Objective To compare oncologic outcomes in sinonasal squamous cell carcinoma (SNSCC) treated with standard of care (SOC) definitive therapy, consisting of surgery or chemoradiotherapy, vs induction therapy followed by definitive therapy. Study Design Retrospective review. Setting Academic tertiary care hospital. Methods The medical records of patients with biopsy-proven SNSCC treated between 2000 and 2020 were reviewed for demographics, tumor characteristics, staging, treatment details, and oncologic outcomes. Patients were matched 1-to-1 by age, sex, and cancer stage according to treatment received. Time-to-event analyses were conducted. Results The analysis included 26 patients with locally advanced SNSCC who received either induction therapy (n = 13) or SOC (n = 13).
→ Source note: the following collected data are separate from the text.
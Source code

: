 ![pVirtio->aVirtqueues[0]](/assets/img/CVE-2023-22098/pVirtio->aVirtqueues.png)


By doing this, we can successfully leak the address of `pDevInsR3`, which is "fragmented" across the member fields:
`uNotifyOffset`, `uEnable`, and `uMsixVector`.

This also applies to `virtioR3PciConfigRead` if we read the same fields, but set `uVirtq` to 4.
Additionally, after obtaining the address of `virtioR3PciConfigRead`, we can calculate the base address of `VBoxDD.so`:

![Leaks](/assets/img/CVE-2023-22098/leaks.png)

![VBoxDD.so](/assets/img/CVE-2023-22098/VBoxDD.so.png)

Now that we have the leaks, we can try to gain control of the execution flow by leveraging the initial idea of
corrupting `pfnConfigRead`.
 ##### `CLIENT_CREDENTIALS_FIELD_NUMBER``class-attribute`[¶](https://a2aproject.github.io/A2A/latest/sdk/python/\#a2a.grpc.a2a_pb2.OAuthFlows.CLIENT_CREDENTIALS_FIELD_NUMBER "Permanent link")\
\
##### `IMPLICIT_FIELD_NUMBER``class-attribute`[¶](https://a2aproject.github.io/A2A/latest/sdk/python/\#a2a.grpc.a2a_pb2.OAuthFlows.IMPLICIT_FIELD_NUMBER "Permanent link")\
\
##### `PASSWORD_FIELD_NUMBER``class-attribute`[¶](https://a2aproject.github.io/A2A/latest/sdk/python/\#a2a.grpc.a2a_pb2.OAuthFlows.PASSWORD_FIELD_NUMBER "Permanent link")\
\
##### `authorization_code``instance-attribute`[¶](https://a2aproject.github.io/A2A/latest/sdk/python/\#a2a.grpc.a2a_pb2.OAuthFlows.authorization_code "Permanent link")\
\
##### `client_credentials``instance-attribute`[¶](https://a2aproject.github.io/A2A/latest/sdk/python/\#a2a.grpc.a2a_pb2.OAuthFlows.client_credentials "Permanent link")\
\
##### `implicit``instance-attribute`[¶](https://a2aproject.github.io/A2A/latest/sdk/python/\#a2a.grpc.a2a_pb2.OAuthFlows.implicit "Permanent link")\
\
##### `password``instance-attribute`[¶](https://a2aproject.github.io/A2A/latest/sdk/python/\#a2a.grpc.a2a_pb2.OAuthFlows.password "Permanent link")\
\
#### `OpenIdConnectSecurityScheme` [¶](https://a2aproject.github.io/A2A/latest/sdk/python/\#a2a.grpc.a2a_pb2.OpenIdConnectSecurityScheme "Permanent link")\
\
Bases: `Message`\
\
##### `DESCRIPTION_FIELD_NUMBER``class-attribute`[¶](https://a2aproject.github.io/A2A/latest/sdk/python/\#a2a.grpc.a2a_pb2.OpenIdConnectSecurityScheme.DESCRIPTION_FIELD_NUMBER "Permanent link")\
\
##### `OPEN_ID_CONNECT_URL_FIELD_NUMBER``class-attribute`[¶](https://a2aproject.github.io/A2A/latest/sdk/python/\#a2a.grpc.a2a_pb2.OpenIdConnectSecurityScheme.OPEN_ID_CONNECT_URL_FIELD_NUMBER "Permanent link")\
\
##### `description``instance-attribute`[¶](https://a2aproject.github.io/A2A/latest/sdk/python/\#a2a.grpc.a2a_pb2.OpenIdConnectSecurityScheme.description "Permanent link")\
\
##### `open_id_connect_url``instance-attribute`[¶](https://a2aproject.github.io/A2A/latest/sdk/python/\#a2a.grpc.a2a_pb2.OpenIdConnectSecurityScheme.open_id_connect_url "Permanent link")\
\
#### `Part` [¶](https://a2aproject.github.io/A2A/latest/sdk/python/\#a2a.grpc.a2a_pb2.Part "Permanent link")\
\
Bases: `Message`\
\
Baseline demographics, Charlson Comorbidity Index, and median follow-up time were well balanced. Weekly cetuximab, carboplatin, and paclitaxel were the most common induction regimen utilized. Tolerance and safety to induction were excellent. Objective responses were observed in 11 of 13 patients receiving induction. No difference in disease-free survival was found between the induction and SOC groups at 1 or 3 years. However, when compared with SOC, induction therapy resulted in significant improvement in overall survival at 2 years (100% vs 65.3%, P = .043) and 3 years (100% vs 48.4%, P = .016) following completion of definitive therapy. Two patients in the SOC group developed metastatic disease, as compared with none in the induction group. Conclusions Induction therapy was safe and effective. When compared with SOC, induction therapy improved 3-year overall survival.